There were a number of children and one of the women had just given birth to a baby, a boy. She was sleeping with him at her side, a little bit away from the others. She had a daughter, too, who was sleeping on the other side of her mother. The mother woke up, we assume, and moved her legs about to be more comfortable. Unfortunately there was a snake at her feet, and she rested her heel on its head. The snake bit her. That's how most snakebites occur. People are asleep on their sleeping mats and snakes come in for the warmth. Then they roll over onto the snake and the snake defends itself.
They gave her some of their herbs. They're always digging up roots and stripping bark off trees, but nothing like that can deal with a lebolobolo bite, which is what this must have been. According to the daughter, her mother died before the baby even woke up. Of course, they don't lose any time and they prepared to bury the mother that morning.

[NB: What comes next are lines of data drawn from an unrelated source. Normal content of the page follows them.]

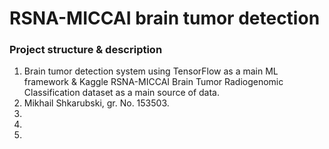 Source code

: # RSNA-MICCAI brain tumor detection 

### Project structure & description
1. Brain tumor detection system using TensorFlow as a main ML framework & Kaggle RSNA-MICCAI Brain Tumor Radiogenomic Classification dataset as a main source of data.
2. Mikhail Shkarubski, gr. No. 153503.
3.
4.
5.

But, as you might or might not know, Mr J.L.B. Matekoni, when a Mosarwa woman dies and she's still feeding a baby, they bury the baby too. There just isn't the food to support a baby without a mother. That's the way it is.
The girl hid in the bush and watched them take her mother and her baby brother. It was sandy there, and all they could manage was a shallow grave, in which they laid her mother, while the other women wailed and the men sang something. The girl watched as they put her tiny brother in the grave too, wrapped in an animal skin. Then they pushed the sand over them both and went back to the camp.

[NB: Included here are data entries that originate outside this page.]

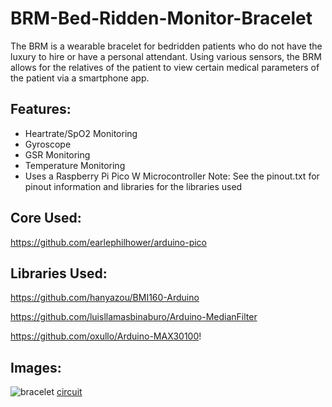 
# BRM-Bed-Ridden-Monitor-Bracelet

The BRM is a wearable bracelet for bedridden patients who do not have the luxury to hire or have a personal attendant. Using various sensors, the BRM allows for the relatives of the patient to view certain medical parameters of the patient via a smartphone app.


## Features:

- Heartrate/SpO2 Monitoring
- Gyroscope
- GSR Monitoring
- Temperature Monitoring
- Uses a Raspberry Pi Pico W Microcontroller
Note: See the pinout.txt for pinout information and libraries for the libraries used

  
## Core Used:
https://github.com/earlephilhower/arduino-pico
## Libraries Used:

https://github.com/hanyazou/BMI160-Arduino

https://github.com/luisllamasbinaburo/Arduino-MedianFilter

https://github.com/oxullo/Arduino-MAX30100!


  
## Images:
![bracelet](https://github.com/Technically56/BRM-Bed-Ridden-Monitor-Bracelet/assets/111244211/5dc0abfc-a51f-4f2c-8f9b-348afec31578)
[circuit](https://github.com/Technically56/BRM-Bed-Ridden-Monitor-Bracelet/assets/111244211/b7811d15-61ee-4ccc-8fa4-7876e0b61de7)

The moment they had gone, the child crept out and scrabbled quickly at the sand. It did not take her long, and soon she had her brother in her arms. There was sand in the child's nostrils, but he was still breathing. She turned on her heels and ran through the bush in the direction of the road, which she knew was not too far away. A truck came past a short time later, a Government truck from the Roads Department. The driver slowed, and then stopped. He must have been astonished to see a young Mosarwa child standing there with a baby in her arms. Of course he could hardly leave her, even though he could not make out what she was trying to tell him. He was going back to Francistown and he dropped her off at the Nyangabwe Hospital, handing her over to an orderly at the gate.
They looked at the baby, who was thin, and suffering badly from a fungal disease. The girl herself had tuberculosis, which is not at all unusual, and so they took her in and kept her in a TB ward for a couple of months while they gave her drugs. The baby stayed in the maternity nursery until the girl was better. Then, they let them go. Beds on the TB ward were needed for other sick people and it was not the hospital's job to look after a Mosarwa girl with a baby. I suppose they thought that she would go back to her people, which they usually do.
One of the sisters at the hospital was concerned. She saw the girl sitting at the hospital gate and she decided that she had nowhere to go. So she took her home and let her stay in her backyard, in a lean-to shack that they had used for storage but which could be cleared out to provide a room of sorts. This nurse and her husband fed the children, but they couldn't take them into the family properly, as they had two children of their own and they did not have a great deal of money.